Once Icahn has the bit between his teeth, the investor is not often dissuaded -- and the eBay-PayPal split was no exception. The billionaire posted a number of public letters and levied criticism at the online marketplace's board of directors, branding it "dysfunctional" and alleging several executives hampered the company's growth in favor of personal gain as a way to encourage the split, which Icahn believed would benefit shareholders.

Despite Icahn's withdrawal from pushing for the scheme in April, the seed was planted. Following a six-month study, eBay executives announced the company split, giving eBay investors one share of each company for each share they held in eBay.

Former eBay CEO John Donahoe originally said, "the best way to drive long-term shareholder value is to keep eBay and PayPal together," but following the study, Donahoe switched sides, commenting that the eBay team eventually "got to the same place that Carl said early on."

After shedding PayPal, eBay delivered a solid Q3 financial report, beating expectations with a net income of $545 million, or 45 cents per share.

Icahn's stake in PayPal now amounts to 3.8 percent of the company.
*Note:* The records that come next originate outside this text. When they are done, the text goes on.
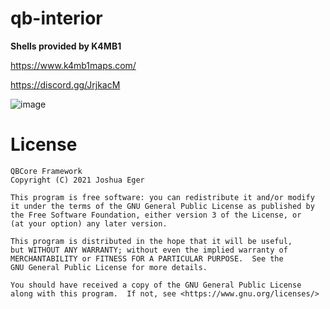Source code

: # qb-interior

**Shells provided by K4MB1**

https://www.k4mb1maps.com/

https://discord.gg/JrjkacM

![image](https://user-images.githubusercontent.com/57848836/158275226-e80563dc-5b71-4883-a485-997878b8d440.png)

# License

    QBCore Framework
    Copyright (C) 2021 Joshua Eger

    This program is free software: you can redistribute it and/or modify
    it under the terms of the GNU General Public License as published by
    the Free Software Foundation, either version 3 of the License, or
    (at your option) any later version.

    This program is distributed in the hope that it will be useful,
    but WITHOUT ANY WARRANTY; without even the implied warranty of
    MERCHANTABILITY or FITNESS FOR A PARTICULAR PURPOSE.  See the
    GNU General Public License for more details.

    You should have received a copy of the GNU General Public License
    along with this program.  If not, see <https://www.gnu.org/licenses/>


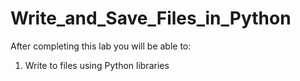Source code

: # Write_and_Save_Files_in_Python
After completing this lab you will be able to:  
1) Write to files using Python libraries
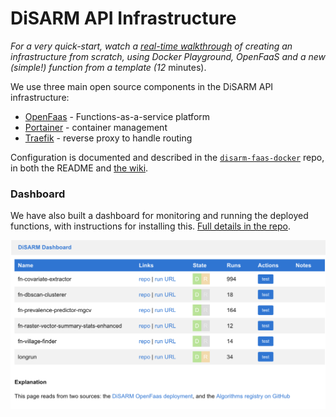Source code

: # DiSARM API Infrastructure

_For a very quick-start, watch a_ [_real-time walkthrough_](https://youtu.be/67HUwyt3PoA) _of creating an infrastructure from scratch, using Docker Playground, OpenFaaS and a new \(simple!\) function from a template \(12_ minutes\).

We use three main open source components in the DiSARM API infrastructure:

* [OpenFaas](https://docs.openfaas.com/) - Functions-as-a-service platform
* [Portainer](https://portainer.readthedocs.io) - container management
* [Traefik](https://docs.traefik.io/) - reverse proxy to handle routing

Configuration is documented and described in the [`disarm-faas-docker`](https://github.com/disarm-platform/disarm-faas-docker) repo, in both the README and [the wiki](https://github.com/disarm-platform/disarm-faas-docker/wiki).

### Dashboard

We have also built a dashboard for monitoring and running the deployed functions, with instructions for installing this. [Full details in the repo](https://github.com/disarm-platform/disarm-api-dashboard/).

![](../../.gitbook/assets/screenshot-2020-05-12-at-15.46.43.png)

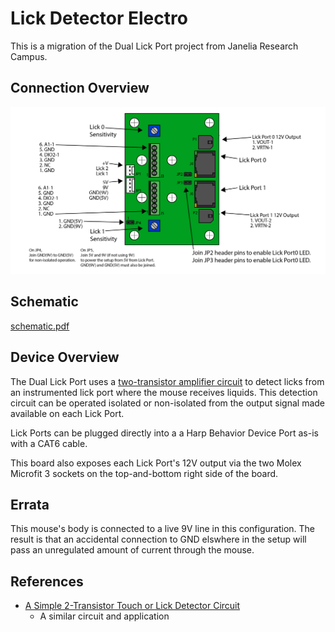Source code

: # Lick Detector Electro

This is a migration of the Dual Lick Port project from Janelia Research Campus.


## Connection Overview
![](./board/pics/dual_lick_port.png)

## Schematic

[schematic.pdf](./board/JF-SV-LP0001REVA.pdf)


## Device Overview

The Dual Lick Port uses a [two-transistor amplifier circuit](https://www.electronics-notes.com/articles/analogue_circuits/transistor/amplifier-npn-pnp-two-transistor-circuit.php) to detect licks from an instrumented lick port where the mouse receives liquids.
This detection circuit can be operated isolated or non-isolated from the output signal made available on each Lick Port.

Lick Ports can be plugged directly into a a Harp Behavior Device Port as-is with a CAT6 cable.

This board also exposes each Lick Port's 12V output via the two Molex Microfit 3 sockets on the top-and-bottom right side of the board.


## Errata
This mouse's body is connected to a live 9V line in this configuration.
The result is that an accidental connection to GND elswhere in the setup will pass an unregulated amount of current through the mouse.

## References
* [A Simple 2-Transistor Touch or Lick Detector Circuit](https://www.ncbi.nlm.nih.gov/pmc/articles/PMC2648519/)
    * A similar circuit and application
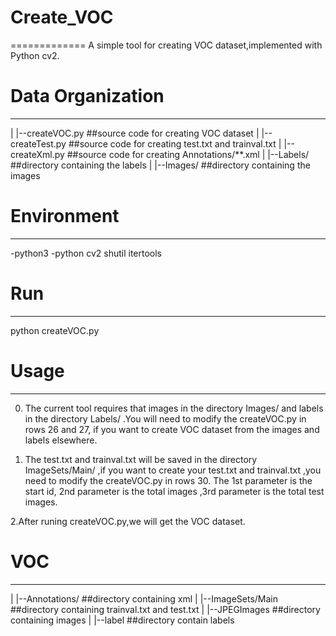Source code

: # Create_VOC
=============
A simple tool for creating VOC dataset,implemented with Python cv2.

# Data Organization
-------------
|
|--createVOC.py      ##source code for creating  VOC dataset
|
|--createTest.py     ##source code for creating  test.txt and trainval.txt
|
|--createXml.py      ##source code for creating Annotations/**.xml 
|
|--Labels/           ##directory containing the  labels
|
|--Images/           ##directory containing the images

# Environment
-------------
-python3 
-python cv2  shutil  itertools

# Run
-------------
python createVOC.py

# Usage
-------------
0. The current tool requires that images in the directory Images/  and labels in the directory Labels/  .You will need to modify the createVOC.py in rows 26 and 27, if you want to create VOC dataset from the images and labels elsewhere.

1. The test.txt and trainval.txt will be saved in the directory ImageSets/Main/ ,if you want to create your test.txt and trainval.txt ,you need to modify the createVOC.py in rows 30. The 1st parameter is the start id, 2nd parameter is the total images ,3rd parameter is the total test images.

2.After runing createVOC.py,we will get the VOC dataset.

# VOC 
------------
|
|--Annotations/        ##directory containing xml
|
|--ImageSets/Main      ##directory containing trainval.txt and test.txt
|
|--JPEGImages          ##directory containing images
|
|--label               ##directory contain labels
The stake is valued at $1.4 billion.

According to the filing, Icahn also took out a stake in American International Group (AIG) equating to 1.36 million shares. The investment came alongside the investor penning a public letter to AIG CEO Peter Hancock, urging the executive to split the company.

Icahn says AIG is "too large" even after years of selling assets and dismantling, and promoting services such as life insurance and property & casualty insurance as one entity offers "no benefit" to shareholders whatsoever. However, should AIG split into three separate companies, investors would reap the benefits.